Saturday, October 18, 2008

The Enchantress of Florence – novel by Salman Rushdie

The story starts with a yellow haired westerner on a bullock cart on the road to Sikri, the capital of Emperor Akbar. He calls himself as Mogor dell Amore and lands in the royal court of Akbar claiming that he has secrets of the family to reveal. He shocks the court with his claim that he is the son of the lost Moghul princess, Qara Koz, the youngest sister of Akbar´s grand father Babar. The story causes confusion and incites emotions among the members of the royal household. Akbar is fascinated by the audacious character of Mogol dell Amore who outwits the other members of the royal court with his intellect and sharpness. He enjoys the tall tales and fantastic fables of the ingenious European.

Qara Koz, later known as Angelica, is the enchantress of Florence, known for her irresistible beauty and magical power of enchantment.

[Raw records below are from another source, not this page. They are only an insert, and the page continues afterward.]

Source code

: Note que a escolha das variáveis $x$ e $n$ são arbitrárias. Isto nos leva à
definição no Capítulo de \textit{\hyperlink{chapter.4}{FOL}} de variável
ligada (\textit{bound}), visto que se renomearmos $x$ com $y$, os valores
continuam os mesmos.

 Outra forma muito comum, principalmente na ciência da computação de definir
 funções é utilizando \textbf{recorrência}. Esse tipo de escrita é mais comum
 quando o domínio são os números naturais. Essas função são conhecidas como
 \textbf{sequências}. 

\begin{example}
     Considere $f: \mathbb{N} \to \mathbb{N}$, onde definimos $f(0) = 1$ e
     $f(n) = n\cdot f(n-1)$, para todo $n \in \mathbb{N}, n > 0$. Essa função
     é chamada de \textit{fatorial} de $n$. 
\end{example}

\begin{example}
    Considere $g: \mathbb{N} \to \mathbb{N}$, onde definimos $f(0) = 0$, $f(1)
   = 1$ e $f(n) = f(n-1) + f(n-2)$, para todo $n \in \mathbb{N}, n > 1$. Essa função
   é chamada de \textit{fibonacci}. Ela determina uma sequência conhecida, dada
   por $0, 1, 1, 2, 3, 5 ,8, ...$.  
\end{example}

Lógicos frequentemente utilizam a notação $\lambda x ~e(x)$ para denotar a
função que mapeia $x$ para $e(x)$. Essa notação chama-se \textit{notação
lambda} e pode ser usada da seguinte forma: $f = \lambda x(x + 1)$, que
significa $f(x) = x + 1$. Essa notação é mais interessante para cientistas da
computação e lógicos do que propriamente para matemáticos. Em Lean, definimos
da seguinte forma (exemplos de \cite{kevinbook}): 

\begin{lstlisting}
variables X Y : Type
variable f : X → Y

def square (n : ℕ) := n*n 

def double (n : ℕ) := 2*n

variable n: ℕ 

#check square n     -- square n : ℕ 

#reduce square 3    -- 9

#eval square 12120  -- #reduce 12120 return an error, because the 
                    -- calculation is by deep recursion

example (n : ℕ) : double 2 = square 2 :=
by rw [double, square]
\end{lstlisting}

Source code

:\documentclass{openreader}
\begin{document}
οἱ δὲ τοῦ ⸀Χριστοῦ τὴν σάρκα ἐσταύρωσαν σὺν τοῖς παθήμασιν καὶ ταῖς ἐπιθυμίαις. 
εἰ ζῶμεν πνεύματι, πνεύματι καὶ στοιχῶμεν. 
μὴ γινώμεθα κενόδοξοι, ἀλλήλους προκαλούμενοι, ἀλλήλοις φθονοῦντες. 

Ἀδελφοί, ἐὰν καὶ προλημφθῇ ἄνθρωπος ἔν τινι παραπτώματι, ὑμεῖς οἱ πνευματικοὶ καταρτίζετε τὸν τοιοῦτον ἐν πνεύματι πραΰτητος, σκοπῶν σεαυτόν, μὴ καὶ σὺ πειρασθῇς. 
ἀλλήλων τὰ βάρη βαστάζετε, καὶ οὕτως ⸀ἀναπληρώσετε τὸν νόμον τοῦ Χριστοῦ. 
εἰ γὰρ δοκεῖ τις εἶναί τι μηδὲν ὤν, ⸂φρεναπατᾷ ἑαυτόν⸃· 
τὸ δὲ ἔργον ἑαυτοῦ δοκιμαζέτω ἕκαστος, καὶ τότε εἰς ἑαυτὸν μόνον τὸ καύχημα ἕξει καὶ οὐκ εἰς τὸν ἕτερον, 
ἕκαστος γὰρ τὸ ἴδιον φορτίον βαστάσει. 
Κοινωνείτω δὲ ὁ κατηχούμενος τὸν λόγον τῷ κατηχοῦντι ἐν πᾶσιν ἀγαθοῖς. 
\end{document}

She commands her own destiny in a man´s world during the medieval times. She is captured as a war booty by a Uzbeg warlord, then by the Emperor of Persia and finally she becomes the lover of Argalia, a Florentine soldier of fortune. Angelica has a servant girl who looks exactly like her. She includes the servant in the threesome entertainment of her male lovers with kamasutra skills. The Enchantress is a strong-willed and clear headed woman who lets her heart host the men of her choice. But when she reaches the cross road, she chooses her next destination without letting her heart cloud her mind. When her last lover is killed in Florence, she decides to take her final journey, this time to the New World.

This is the story which straddles the west and the east through the middleeast. It is about how the culture and mindset of east and west understood each other and interacted in those times. Rushdie has used the Moghul court of Akbar and the Renaisance Florentine society to bring out their characteristics vividly. Akbar, was, of course, ahead of his time with his enlightened approach and freedom of thought.

Rushdie has delved into the features of Hinduism, Christianity and Islam, using the character of Akbar as a thinker. Akbar is not a believer in the unquestionable superiority of his religion. He learns, understands and respects the other faiths. He entertains doubts, like the Hindu sages, about himself, his empire, religions and the universe. As a true philosopher he is caught between the empire and self, cruelty and tenderness, treachery and loyalty, war and peace, fantasies and pragmatism.

Argalio is an inimitable adventurer. He is part of the group of three Florentine boys Niccolò Machiavelli and Ago Vespucci who grow up together with different dreams. Machiavelli writes the book called as Prince, an advisory to the kings, while Ago becomes a merchant. All three meet at the end. The other two are also captivated by the charm of the Enchantress, the lover of Argalia .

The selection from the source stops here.